** Opening Supplied data block **

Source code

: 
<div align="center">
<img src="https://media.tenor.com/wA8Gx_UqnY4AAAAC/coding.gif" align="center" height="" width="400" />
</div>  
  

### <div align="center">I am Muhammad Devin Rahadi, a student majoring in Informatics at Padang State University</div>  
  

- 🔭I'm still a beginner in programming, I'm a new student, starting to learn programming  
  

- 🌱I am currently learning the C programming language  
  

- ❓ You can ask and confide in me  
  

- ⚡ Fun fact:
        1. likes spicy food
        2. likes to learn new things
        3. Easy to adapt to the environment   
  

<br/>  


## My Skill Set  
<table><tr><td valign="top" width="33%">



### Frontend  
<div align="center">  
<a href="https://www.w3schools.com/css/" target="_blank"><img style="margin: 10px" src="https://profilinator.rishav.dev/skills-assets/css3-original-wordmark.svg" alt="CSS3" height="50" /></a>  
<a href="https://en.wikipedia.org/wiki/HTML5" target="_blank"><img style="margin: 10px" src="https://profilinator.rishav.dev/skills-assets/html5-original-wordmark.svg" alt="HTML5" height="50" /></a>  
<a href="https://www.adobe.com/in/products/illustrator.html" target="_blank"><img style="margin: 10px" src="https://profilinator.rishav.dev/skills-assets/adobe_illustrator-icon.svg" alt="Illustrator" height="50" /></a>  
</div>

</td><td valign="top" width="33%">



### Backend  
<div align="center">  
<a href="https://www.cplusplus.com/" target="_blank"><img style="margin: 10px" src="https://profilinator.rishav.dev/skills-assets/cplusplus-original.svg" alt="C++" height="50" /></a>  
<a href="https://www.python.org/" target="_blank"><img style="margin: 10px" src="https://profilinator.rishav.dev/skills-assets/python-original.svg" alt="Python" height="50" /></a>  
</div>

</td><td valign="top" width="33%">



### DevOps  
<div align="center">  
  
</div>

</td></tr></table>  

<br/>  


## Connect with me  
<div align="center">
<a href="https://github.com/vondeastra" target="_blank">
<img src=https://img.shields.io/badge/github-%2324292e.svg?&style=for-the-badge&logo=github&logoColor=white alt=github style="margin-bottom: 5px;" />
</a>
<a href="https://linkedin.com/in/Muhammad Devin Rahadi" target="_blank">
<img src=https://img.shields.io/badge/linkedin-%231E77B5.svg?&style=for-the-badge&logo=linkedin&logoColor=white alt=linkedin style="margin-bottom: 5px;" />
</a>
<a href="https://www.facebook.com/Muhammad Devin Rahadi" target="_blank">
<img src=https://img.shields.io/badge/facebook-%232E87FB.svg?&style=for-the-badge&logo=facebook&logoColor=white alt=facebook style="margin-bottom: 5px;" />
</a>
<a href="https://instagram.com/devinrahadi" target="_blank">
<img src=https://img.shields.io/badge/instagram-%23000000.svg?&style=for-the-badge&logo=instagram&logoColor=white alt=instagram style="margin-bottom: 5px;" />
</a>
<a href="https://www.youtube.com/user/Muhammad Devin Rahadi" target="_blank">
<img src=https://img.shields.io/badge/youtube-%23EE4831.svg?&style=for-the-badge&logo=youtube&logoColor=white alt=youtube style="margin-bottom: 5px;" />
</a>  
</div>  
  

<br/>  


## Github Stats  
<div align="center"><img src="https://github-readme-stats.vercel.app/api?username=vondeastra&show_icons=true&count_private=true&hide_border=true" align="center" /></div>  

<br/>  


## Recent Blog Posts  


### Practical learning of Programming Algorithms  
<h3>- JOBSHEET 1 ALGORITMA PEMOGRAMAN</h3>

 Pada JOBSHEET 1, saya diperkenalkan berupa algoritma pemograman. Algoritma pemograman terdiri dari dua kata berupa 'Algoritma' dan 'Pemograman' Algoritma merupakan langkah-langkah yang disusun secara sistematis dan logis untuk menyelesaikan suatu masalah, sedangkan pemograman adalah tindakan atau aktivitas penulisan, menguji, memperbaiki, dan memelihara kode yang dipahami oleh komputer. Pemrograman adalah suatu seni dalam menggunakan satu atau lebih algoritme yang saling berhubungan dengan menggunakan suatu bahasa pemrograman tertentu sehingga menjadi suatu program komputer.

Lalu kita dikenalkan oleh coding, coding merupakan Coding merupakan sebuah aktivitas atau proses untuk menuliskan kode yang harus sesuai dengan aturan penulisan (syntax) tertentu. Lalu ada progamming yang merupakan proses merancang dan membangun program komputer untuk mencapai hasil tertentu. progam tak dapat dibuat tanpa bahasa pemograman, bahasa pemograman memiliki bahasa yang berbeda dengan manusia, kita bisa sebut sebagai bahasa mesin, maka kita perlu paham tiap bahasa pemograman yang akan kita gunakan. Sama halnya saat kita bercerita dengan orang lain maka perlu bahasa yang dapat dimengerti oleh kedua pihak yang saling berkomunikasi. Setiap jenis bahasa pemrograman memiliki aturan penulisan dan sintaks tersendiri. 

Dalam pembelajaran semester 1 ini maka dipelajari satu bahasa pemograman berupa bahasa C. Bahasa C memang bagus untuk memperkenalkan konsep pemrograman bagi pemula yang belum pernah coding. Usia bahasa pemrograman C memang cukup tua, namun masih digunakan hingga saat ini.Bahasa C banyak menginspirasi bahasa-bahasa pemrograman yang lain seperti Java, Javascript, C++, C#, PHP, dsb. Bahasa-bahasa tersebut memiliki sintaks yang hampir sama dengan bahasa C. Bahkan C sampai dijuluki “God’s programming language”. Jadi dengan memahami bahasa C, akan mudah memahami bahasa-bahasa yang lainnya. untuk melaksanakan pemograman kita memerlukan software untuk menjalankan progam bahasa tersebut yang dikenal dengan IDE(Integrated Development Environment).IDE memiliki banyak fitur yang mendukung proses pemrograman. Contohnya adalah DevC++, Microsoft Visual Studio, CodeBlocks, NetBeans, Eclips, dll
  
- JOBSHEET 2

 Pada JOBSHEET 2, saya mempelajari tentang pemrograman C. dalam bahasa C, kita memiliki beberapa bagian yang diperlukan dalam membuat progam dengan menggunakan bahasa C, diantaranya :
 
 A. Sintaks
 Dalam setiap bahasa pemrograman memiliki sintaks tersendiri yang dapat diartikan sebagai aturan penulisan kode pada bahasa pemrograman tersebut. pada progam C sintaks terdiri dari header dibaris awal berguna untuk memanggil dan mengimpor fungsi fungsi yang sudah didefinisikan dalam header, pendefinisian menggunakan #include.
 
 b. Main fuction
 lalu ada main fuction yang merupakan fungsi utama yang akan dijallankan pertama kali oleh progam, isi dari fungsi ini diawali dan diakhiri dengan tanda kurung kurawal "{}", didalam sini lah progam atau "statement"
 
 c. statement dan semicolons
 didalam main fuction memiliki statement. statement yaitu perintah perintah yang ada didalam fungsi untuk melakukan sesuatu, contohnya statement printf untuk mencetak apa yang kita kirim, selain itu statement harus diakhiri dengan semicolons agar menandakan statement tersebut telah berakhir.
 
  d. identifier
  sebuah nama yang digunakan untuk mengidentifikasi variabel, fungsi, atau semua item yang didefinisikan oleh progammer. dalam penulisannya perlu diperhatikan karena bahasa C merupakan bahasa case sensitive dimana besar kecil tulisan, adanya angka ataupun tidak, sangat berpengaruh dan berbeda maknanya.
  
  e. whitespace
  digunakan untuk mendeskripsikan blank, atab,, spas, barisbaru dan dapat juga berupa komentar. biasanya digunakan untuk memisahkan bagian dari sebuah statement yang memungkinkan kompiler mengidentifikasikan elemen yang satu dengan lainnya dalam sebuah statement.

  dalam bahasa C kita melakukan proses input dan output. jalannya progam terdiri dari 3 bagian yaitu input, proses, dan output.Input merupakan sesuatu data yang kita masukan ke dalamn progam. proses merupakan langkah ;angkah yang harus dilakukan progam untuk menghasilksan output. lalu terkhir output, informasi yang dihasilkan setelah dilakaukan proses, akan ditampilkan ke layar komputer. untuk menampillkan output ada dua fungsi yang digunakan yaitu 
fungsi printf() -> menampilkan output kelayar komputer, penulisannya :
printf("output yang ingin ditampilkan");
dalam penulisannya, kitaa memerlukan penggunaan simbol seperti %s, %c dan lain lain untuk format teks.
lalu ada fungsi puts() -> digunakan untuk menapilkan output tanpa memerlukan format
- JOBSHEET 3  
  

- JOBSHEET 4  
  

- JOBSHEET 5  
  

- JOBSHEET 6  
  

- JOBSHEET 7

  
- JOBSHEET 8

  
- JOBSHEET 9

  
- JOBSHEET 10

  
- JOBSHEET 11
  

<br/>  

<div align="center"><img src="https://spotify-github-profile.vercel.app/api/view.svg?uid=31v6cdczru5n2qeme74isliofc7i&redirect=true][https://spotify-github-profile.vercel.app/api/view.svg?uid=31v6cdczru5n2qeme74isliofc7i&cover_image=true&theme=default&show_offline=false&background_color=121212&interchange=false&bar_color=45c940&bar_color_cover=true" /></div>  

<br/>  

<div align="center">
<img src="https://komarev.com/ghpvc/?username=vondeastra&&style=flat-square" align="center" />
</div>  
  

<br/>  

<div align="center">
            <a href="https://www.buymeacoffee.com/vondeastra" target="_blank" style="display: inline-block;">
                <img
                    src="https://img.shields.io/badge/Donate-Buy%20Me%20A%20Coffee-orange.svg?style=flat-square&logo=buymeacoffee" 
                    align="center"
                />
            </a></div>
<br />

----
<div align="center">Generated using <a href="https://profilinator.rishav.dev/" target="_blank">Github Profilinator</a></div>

** Closing Supplied data block **

> _Exercise aim_
Read the material above and copy out each line holding "penulisannya".

> _Finished exercise_
  sebuah nama yang digunakan untuk mengidentifikasi variabel, fungsi, atau semua item yang didefinisikan oleh progammer. dalam penulisannya perlu diperhatikan karena bahasa C merupakan bahasa case sensitive dimana besar kecil tulisan, adanya angka ataupun tidak, sangat berpengaruh dan berbeda maknanya.
fungsi printf() -> menampilkan output kelayar komputer, penulisannya :
dalam penulisannya, kitaa memerlukan penggunaan simbol seperti %s, %c dan lain lain untuk format teks.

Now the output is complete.